Like the Nebraska law, the federal ban includes an exception only in cases which threaten the life of the mother. But unlike the Nebraska law, the federal ban contains a finding of Congress that there is a "medical consensus" that partial-birth abortion is "never medically necessary and should be prohibited." While courts are bound to give deference to "reasonable" conclusions of Congress, Judge Casey decided that Congress' conclusion about a "medical consensus" was not reasonable in light of the opposing medical views presented at trial.

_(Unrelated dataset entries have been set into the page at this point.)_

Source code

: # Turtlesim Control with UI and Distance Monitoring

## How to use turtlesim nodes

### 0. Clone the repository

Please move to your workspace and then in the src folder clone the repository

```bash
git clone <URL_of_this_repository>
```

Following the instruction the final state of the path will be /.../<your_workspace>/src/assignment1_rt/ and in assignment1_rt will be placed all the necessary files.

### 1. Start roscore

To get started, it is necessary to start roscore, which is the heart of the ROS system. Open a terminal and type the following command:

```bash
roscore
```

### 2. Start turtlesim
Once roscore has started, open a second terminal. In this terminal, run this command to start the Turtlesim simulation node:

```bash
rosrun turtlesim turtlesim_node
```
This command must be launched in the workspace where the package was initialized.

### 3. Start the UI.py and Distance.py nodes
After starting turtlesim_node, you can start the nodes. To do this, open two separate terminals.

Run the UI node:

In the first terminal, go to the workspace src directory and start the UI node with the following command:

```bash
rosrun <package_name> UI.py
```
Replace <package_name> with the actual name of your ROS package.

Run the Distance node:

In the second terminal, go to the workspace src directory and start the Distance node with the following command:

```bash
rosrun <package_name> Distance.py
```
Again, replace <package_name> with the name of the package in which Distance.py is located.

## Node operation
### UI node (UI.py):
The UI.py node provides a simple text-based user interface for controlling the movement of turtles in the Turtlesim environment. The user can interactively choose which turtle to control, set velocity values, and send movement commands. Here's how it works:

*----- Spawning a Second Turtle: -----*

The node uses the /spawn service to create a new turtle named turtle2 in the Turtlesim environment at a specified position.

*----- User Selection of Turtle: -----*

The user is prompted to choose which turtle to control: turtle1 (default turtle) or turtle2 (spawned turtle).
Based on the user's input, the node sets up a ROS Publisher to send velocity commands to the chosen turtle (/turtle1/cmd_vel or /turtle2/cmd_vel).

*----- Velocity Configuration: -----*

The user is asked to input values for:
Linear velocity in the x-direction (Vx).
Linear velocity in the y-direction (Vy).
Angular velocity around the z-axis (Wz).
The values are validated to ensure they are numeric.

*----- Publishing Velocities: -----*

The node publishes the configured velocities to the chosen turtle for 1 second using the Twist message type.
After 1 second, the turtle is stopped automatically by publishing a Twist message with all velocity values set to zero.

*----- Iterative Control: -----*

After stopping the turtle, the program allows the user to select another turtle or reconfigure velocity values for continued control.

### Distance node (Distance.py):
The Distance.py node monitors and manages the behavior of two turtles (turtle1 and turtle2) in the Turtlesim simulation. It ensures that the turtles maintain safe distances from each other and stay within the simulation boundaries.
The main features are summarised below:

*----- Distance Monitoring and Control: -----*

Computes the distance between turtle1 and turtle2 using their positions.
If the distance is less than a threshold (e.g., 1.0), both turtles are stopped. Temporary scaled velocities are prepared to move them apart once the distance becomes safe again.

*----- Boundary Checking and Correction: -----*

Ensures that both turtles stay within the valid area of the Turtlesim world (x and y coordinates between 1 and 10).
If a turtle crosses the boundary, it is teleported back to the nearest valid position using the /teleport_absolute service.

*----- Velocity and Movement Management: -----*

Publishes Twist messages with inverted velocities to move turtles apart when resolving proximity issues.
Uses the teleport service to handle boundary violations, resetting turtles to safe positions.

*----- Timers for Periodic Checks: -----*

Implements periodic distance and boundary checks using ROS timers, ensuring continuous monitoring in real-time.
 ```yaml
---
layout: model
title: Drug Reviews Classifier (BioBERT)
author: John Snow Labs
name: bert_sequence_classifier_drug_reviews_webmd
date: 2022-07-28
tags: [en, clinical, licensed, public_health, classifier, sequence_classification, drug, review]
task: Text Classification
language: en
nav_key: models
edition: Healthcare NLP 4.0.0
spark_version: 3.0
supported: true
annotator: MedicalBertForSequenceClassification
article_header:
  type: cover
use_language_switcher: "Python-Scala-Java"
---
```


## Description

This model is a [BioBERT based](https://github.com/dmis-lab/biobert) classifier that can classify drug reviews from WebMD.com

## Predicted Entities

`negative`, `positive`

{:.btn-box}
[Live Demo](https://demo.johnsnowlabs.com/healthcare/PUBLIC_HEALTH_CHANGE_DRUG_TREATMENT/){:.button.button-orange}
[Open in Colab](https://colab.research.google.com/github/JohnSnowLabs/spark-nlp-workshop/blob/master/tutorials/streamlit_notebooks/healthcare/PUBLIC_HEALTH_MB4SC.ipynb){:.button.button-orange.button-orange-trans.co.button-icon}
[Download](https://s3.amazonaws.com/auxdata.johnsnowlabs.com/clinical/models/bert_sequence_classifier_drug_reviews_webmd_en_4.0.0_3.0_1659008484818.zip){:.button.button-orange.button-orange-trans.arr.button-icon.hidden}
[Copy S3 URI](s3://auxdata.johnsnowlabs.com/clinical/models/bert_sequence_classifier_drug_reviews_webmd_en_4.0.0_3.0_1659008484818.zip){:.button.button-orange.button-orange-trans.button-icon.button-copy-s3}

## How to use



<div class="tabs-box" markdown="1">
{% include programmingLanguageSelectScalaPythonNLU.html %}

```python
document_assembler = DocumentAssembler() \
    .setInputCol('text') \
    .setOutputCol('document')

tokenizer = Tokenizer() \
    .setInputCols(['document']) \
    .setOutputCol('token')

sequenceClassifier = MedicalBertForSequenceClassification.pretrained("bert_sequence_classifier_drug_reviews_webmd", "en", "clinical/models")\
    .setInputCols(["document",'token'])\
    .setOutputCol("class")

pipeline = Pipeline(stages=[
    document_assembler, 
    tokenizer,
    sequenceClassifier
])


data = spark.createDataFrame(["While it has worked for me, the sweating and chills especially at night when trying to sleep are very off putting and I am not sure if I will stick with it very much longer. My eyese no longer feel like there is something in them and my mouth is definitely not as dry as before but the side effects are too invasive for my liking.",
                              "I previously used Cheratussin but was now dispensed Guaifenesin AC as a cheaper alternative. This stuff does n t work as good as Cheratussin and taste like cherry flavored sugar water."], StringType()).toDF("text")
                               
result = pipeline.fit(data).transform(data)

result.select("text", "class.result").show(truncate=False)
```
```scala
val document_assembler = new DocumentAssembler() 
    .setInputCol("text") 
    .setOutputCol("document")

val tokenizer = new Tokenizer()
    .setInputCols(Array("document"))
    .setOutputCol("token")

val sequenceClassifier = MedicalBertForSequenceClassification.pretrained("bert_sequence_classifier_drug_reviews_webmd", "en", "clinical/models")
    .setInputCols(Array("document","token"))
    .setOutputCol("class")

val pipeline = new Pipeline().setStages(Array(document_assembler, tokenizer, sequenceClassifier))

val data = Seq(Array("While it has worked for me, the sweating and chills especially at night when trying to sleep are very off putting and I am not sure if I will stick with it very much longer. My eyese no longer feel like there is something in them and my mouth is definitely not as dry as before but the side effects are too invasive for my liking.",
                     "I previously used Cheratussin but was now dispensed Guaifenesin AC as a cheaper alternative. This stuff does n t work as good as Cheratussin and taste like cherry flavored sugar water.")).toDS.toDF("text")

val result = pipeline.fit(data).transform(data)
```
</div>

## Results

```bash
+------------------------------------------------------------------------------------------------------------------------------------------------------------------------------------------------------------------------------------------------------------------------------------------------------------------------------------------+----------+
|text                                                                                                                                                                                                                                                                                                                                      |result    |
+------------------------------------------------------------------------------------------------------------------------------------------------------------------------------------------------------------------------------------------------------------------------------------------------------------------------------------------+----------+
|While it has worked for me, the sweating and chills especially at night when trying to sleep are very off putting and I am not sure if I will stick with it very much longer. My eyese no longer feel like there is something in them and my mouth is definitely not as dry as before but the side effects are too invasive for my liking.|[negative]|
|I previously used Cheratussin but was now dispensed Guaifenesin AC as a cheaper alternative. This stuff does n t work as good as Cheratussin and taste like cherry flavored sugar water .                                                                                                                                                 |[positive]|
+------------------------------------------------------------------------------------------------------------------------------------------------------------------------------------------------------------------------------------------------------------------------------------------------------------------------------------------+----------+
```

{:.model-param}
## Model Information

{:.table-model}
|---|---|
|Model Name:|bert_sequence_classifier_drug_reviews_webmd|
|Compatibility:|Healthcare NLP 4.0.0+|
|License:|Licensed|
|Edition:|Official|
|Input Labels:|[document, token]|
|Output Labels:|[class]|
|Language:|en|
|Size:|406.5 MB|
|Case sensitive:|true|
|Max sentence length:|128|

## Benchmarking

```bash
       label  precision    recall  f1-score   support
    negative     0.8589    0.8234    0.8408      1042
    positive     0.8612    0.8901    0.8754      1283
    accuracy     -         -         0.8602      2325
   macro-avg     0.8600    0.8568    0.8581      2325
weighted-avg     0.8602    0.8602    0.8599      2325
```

It strikes one as almost incredible that the Supreme Court would devise a legal standard where indecision among doctors would have such decisive constitutional results. Yet, Judge Casey's ruling suggests that Stenberg did just what its high-placed critics had charged - - it created an abortionist's veto to partial-birth abortion legislation. "The Supreme Court in Stenberg informed us," wrote Casey, with a note of irony, "that this gruesome procedure may be outlawed only if there exists a medical consensus that there is no circumstance in which any woman could potentially benefit from it."
All that is required to invalidate a ban on partial-birth abortion is for abortion doctors to toe the party line.
Even Justice Anthony Kennedy, who has voted to uphold Roe v. Wade, dissented from the Stenberg opinion. He wrote that the majority's standard gives abortion doctors "a veto power" over a legislature's judgment that partial-birth abortions should not be performed.
Another Stenberg dissenter, Justice Clarence Thomas, said the majority-created "exception" to the ban on partial-birth abortion "entirely swallows the rule." "In effect," said Thomas in his dissent, "no regulation of abortion procedures is permitted because there will always be some doctors who conclude that the procedure is preferable."
Justice Antonin Scalia blamed the Stenberg majority for giving "live-birth abortion free rein" under the Constitution. Scalia wrote that the standard "requires an abortionist to assure himself that, in his expert medical judgment, this method is, in the case at hand, marginally safer than others."
Judge Casey's ruling shows how distorted our Constitution has become as a result of Roe v. Wade. And why Roe must be reversed.
Cathy Cleaver Ruse, Esq,. is director of planning and information at the Secretariat for Pro-Life Activities, U.S. Conference of Catholic Bishops.